[[ The data open ]]

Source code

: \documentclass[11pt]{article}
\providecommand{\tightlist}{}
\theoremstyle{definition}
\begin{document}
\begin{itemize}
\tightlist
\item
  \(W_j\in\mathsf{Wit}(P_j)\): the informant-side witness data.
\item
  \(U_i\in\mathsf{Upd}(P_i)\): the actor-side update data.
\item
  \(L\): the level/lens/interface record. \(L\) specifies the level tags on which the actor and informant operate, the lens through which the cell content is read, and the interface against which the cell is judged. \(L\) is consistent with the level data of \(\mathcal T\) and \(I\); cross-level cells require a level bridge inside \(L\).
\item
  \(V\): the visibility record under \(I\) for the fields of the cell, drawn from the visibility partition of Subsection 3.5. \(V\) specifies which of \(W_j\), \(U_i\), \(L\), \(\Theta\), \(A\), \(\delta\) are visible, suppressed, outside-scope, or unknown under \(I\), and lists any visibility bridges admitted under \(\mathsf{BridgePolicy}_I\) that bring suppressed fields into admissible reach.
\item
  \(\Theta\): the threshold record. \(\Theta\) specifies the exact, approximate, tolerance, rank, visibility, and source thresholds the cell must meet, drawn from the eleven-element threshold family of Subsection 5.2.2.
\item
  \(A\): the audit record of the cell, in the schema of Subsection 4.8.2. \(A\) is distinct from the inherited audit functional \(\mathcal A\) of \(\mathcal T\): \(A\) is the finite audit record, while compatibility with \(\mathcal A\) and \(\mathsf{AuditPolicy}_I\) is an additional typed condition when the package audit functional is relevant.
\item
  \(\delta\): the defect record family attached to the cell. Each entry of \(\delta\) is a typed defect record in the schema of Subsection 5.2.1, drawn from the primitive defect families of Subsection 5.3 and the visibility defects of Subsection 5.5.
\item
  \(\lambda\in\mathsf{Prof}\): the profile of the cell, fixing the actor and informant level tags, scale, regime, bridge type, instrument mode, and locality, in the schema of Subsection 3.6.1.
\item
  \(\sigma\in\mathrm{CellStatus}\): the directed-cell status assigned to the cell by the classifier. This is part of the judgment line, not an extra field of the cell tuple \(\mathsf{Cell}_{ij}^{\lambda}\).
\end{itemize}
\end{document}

[[ The data closed ]]

# Task prompt:
Copy out the records once more, exactly as they are written.

# Output for this exercise:
Source code

: \documentclass[11pt]{article}
\providecommand{\tightlist}{}
\theoremstyle{definition}
\begin{document}
\begin{itemize}
\tightlist
\item
  \(W_j\in\mathsf{Wit}(P_j)\): the informant-side witness data.
\item
  \(U_i\in\mathsf{Upd}(P_i)\): the actor-side update data.
\item
  \(L\): the level/lens/interface record. \(L\) specifies the level tags on which the actor and informant operate, the lens through which the cell content is read, and the interface against which the cell is judged. \(L\) is consistent with the level data of \(\mathcal T\) and \(I\); cross-level cells require a level bridge inside \(L\).
\item
  \(V\): the visibility record under \(I\) for the fields of the cell, drawn from the visibility partition of Subsection 3.5. \(V\) specifies which of \(W_j\), \(U_i\), \(L\), \(\Theta\), \(A\), \(\delta\) are visible, suppressed, outside-scope, or unknown under \(I\), and lists any visibility bridges admitted under \(\mathsf{BridgePolicy}_I\) that bring suppressed fields into admissible reach.
\item
  \(\Theta\): the threshold record. \(\Theta\) specifies the exact, approximate, tolerance, rank, visibility, and source thresholds the cell must meet, drawn from the eleven-element threshold family of Subsection 5.2.2.
\item
  \(A\): the audit record of the cell, in the schema of Subsection 4.8.2. \(A\) is distinct from the inherited audit functional \(\mathcal A\) of \(\mathcal T\): \(A\) is the finite audit record, while compatibility with \(\mathcal A\) and \(\mathsf{AuditPolicy}_I\) is an additional typed condition when the package audit functional is relevant.
\item
  \(\delta\): the defect record family attached to the cell. Each entry of \(\delta\) is a typed defect record in the schema of Subsection 5.2.1, drawn from the primitive defect families of Subsection 5.3 and the visibility defects of Subsection 5.5.
\item
  \(\lambda\in\mathsf{Prof}\): the profile of the cell, fixing the actor and informant level tags, scale, regime, bridge type, instrument mode, and locality, in the schema of Subsection 3.6.1.
\item
  \(\sigma\in\mathrm{CellStatus}\): the directed-cell status assigned to the cell by the classifier. This is part of the judgment line, not an extra field of the cell tuple \(\mathsf{Cell}_{ij}^{\lambda}\).
\end{itemize}
\end{document}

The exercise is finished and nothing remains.